What you should do
Nothing should be dropped or changed: copy every line of the listing.

Source data
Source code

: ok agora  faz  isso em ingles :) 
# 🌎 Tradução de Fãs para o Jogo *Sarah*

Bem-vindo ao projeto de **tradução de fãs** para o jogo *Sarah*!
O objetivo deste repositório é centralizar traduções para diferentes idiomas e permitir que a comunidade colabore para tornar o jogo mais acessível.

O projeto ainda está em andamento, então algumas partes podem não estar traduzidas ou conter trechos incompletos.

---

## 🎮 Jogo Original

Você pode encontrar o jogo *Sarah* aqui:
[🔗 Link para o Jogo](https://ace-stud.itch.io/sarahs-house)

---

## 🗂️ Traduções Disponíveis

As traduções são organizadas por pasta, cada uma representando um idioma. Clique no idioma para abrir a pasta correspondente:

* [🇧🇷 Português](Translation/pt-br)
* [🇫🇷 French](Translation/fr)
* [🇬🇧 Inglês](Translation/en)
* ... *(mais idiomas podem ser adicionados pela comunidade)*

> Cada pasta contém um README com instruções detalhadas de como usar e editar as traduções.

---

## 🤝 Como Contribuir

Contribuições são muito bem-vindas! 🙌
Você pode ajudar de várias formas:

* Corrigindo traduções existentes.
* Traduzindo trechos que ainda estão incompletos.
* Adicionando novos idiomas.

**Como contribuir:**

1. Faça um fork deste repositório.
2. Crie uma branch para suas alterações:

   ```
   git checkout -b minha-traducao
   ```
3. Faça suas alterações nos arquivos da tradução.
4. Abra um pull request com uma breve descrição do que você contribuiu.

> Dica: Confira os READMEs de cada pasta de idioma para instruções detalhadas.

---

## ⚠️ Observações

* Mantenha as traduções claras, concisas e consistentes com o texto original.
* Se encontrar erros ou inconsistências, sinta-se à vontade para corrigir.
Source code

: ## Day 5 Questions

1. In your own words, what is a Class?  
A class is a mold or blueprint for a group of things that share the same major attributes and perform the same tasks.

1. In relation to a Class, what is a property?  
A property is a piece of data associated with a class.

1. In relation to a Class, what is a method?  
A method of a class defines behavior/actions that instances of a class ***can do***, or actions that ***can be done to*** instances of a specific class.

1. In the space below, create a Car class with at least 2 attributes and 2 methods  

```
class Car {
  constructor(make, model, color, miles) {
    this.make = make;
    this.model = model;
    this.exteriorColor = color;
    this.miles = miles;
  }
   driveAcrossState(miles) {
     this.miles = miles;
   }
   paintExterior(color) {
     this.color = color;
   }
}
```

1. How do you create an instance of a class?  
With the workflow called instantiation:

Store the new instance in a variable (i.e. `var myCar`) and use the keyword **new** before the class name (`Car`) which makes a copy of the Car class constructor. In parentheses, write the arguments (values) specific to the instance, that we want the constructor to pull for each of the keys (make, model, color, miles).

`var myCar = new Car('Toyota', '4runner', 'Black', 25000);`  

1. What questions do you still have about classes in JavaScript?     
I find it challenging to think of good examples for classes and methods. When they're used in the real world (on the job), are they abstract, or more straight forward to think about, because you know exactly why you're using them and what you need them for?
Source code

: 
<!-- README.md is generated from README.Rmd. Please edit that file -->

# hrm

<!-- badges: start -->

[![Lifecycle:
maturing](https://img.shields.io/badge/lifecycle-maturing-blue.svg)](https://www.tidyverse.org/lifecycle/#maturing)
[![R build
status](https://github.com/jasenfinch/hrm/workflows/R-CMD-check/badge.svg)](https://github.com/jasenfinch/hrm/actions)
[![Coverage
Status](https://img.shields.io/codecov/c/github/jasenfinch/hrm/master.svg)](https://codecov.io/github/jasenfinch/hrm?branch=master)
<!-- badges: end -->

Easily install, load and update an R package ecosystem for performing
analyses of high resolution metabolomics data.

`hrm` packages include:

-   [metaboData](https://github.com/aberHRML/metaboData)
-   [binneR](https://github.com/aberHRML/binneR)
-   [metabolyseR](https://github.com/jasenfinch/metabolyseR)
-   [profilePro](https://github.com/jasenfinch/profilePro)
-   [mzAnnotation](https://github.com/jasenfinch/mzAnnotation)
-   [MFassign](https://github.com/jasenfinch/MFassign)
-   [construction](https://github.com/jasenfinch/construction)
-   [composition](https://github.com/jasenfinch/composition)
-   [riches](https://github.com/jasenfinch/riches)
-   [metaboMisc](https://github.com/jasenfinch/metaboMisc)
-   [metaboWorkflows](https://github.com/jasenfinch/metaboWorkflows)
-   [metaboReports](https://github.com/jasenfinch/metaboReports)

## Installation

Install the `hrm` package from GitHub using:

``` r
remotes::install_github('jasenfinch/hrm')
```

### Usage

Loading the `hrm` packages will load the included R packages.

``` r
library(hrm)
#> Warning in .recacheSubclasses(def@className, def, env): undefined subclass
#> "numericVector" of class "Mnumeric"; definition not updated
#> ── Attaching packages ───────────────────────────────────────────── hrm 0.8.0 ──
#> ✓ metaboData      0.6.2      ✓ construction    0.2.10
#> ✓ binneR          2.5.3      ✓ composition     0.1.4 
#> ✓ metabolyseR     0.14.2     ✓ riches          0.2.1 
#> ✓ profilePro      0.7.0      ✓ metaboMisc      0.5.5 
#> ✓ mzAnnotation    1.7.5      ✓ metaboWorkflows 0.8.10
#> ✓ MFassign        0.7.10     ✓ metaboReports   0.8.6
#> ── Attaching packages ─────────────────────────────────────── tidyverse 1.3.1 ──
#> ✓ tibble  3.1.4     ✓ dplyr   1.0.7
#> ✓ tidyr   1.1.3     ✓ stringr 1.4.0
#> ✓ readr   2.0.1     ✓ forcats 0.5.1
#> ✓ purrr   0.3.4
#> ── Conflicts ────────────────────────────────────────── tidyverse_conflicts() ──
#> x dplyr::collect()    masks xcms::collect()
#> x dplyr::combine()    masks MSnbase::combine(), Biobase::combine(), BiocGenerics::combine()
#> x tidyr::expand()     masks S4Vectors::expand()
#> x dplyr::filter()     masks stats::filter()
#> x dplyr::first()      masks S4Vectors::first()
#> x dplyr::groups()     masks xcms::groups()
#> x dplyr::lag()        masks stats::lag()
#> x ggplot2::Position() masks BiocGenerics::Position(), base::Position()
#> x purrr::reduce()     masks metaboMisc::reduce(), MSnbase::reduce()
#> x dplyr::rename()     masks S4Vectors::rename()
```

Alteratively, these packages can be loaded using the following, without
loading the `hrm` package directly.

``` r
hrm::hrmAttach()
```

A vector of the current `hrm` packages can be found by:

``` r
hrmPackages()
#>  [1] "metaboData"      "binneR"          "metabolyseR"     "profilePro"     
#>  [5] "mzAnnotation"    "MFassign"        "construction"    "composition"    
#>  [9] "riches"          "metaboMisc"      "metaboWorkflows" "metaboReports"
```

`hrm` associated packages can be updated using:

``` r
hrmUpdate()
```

Response area
Source code

: ok agora  faz  isso em ingles :) 
# 🌎 Tradução de Fãs para o Jogo *Sarah*

Bem-vindo ao projeto de **tradução de fãs** para o jogo *Sarah*!
O objetivo deste repositório é centralizar traduções para diferentes idiomas e permitir que a comunidade colabore para tornar o jogo mais acessível.

O projeto ainda está em andamento, então algumas partes podem não estar traduzidas ou conter trechos incompletos.

---

## 🎮 Jogo Original

Você pode encontrar o jogo *Sarah* aqui:
[🔗 Link para o Jogo](https://ace-stud.itch.io/sarahs-house)

---

## 🗂️ Traduções Disponíveis

As traduções são organizadas por pasta, cada uma representando um idioma. Clique no idioma para abrir a pasta correspondente:

* [🇧🇷 Português](Translation/pt-br)
* [🇫🇷 French](Translation/fr)
* [🇬🇧 Inglês](Translation/en)
* ... *(mais idiomas podem ser adicionados pela comunidade)*

> Cada pasta contém um README com instruções detalhadas de como usar e editar as traduções.

---

## 🤝 Como Contribuir

Contribuições são muito bem-vindas! 🙌
Você pode ajudar de várias formas:

* Corrigindo traduções existentes.
* Traduzindo trechos que ainda estão incompletos.
* Adicionando novos idiomas.

**Como contribuir:**

1. Faça um fork deste repositório.
2. Crie uma branch para suas alterações:

   ```
   git checkout -b minha-traducao
   ```
3. Faça suas alterações nos arquivos da tradução.
4. Abra um pull request com uma breve descrição do que você contribuiu.

> Dica: Confira os READMEs de cada pasta de idioma para instruções detalhadas.

---

## ⚠️ Observações

* Mantenha as traduções claras, concisas e consistentes com o texto original.
* Se encontrar erros ou inconsistências, sinta-se à vontade para corrigir.
Source code

: ## Day 5 Questions

1. In your own words, what is a Class?  
A class is a mold or blueprint for a group of things that share the same major attributes and perform the same tasks.

1. In relation to a Class, what is a property?  
A property is a piece of data associated with a class.

1. In relation to a Class, what is a method?  
A method of a class defines behavior/actions that instances of a class ***can do***, or actions that ***can be done to*** instances of a specific class.

1. In the space below, create a Car class with at least 2 attributes and 2 methods  

```
class Car {
  constructor(make, model, color, miles) {
    this.make = make;
    this.model = model;
    this.exteriorColor = color;
    this.miles = miles;
  }
   driveAcrossState(miles) {
     this.miles = miles;
   }
   paintExterior(color) {
     this.color = color;
   }
}
```

1. How do you create an instance of a class?  
With the workflow called instantiation:

Store the new instance in a variable (i.e. `var myCar`) and use the keyword **new** before the class name (`Car`) which makes a copy of the Car class constructor. In parentheses, write the arguments (values) specific to the instance, that we want the constructor to pull for each of the keys (make, model, color, miles).

`var myCar = new Car('Toyota', '4runner', 'Black', 25000);`  

1. What questions do you still have about classes in JavaScript?     
I find it challenging to think of good examples for classes and methods. When they're used in the real world (on the job), are they abstract, or more straight forward to think about, because you know exactly why you're using them and what you need them for?
Source code

: 
<!-- README.md is generated from README.Rmd. Please edit that file -->

# hrm

<!-- badges: start -->

[![Lifecycle:
maturing](https://img.shields.io/badge/lifecycle-maturing-blue.svg)](https://www.tidyverse.org/lifecycle/#maturing)
[![R build
status](https://github.com/jasenfinch/hrm/workflows/R-CMD-check/badge.svg)](https://github.com/jasenfinch/hrm/actions)
[![Coverage
Status](https://img.shields.io/codecov/c/github/jasenfinch/hrm/master.svg)](https://codecov.io/github/jasenfinch/hrm?branch=master)
<!-- badges: end -->

Easily install, load and update an R package ecosystem for performing
analyses of high resolution metabolomics data.

`hrm` packages include:

-   [metaboData](https://github.com/aberHRML/metaboData)
-   [binneR](https://github.com/aberHRML/binneR)
-   [metabolyseR](https://github.com/jasenfinch/metabolyseR)
-   [profilePro](https://github.com/jasenfinch/profilePro)
-   [mzAnnotation](https://github.com/jasenfinch/mzAnnotation)
-   [MFassign](https://github.com/jasenfinch/MFassign)
-   [construction](https://github.com/jasenfinch/construction)
-   [composition](https://github.com/jasenfinch/composition)
-   [riches](https://github.com/jasenfinch/riches)
-   [metaboMisc](https://github.com/jasenfinch/metaboMisc)
-   [metaboWorkflows](https://github.com/jasenfinch/metaboWorkflows)
-   [metaboReports](https://github.com/jasenfinch/metaboReports)

## Installation

Install the `hrm` package from GitHub using:

``` r
remotes::install_github('jasenfinch/hrm')
```

### Usage

Loading the `hrm` packages will load the included R packages.

``` r
library(hrm)
#> Warning in .recacheSubclasses(def@className, def, env): undefined subclass
#> "numericVector" of class "Mnumeric"; definition not updated
#> ── Attaching packages ───────────────────────────────────────────── hrm 0.8.0 ──
#> ✓ metaboData      0.6.2      ✓ construction    0.2.10
#> ✓ binneR          2.5.3      ✓ composition     0.1.4 
#> ✓ metabolyseR     0.14.2     ✓ riches          0.2.1 
#> ✓ profilePro      0.7.0      ✓ metaboMisc      0.5.5 
#> ✓ mzAnnotation    1.7.5      ✓ metaboWorkflows 0.8.10
#> ✓ MFassign        0.7.10     ✓ metaboReports   0.8.6
#> ── Attaching packages ─────────────────────────────────────── tidyverse 1.3.1 ──
#> ✓ tibble  3.1.4     ✓ dplyr   1.0.7
#> ✓ tidyr   1.1.3     ✓ stringr 1.4.0
#> ✓ readr   2.0.1     ✓ forcats 0.5.1
#> ✓ purrr   0.3.4
#> ── Conflicts ────────────────────────────────────────── tidyverse_conflicts() ──
#> x dplyr::collect()    masks xcms::collect()
#> x dplyr::combine()    masks MSnbase::combine(), Biobase::combine(), BiocGenerics::combine()
#> x tidyr::expand()     masks S4Vectors::expand()
#> x dplyr::filter()     masks stats::filter()
#> x dplyr::first()      masks S4Vectors::first()
#> x dplyr::groups()     masks xcms::groups()
#> x dplyr::lag()        masks stats::lag()
#> x ggplot2::Position() masks BiocGenerics::Position(), base::Position()
#> x purrr::reduce()     masks metaboMisc::reduce(), MSnbase::reduce()
#> x dplyr::rename()     masks S4Vectors::rename()
```

Alteratively, these packages can be loaded using the following, without
loading the `hrm` package directly.

``` r
hrm::hrmAttach()
```

A vector of the current `hrm` packages can be found by:

``` r
hrmPackages()
#>  [1] "metaboData"      "binneR"          "metabolyseR"     "profilePro"     
#>  [5] "mzAnnotation"    "MFassign"        "construction"    "composition"    
#>  [9] "riches"          "metaboMisc"      "metaboWorkflows" "metaboReports"
```

`hrm` associated packages can be updated using:

``` r
hrmUpdate()
```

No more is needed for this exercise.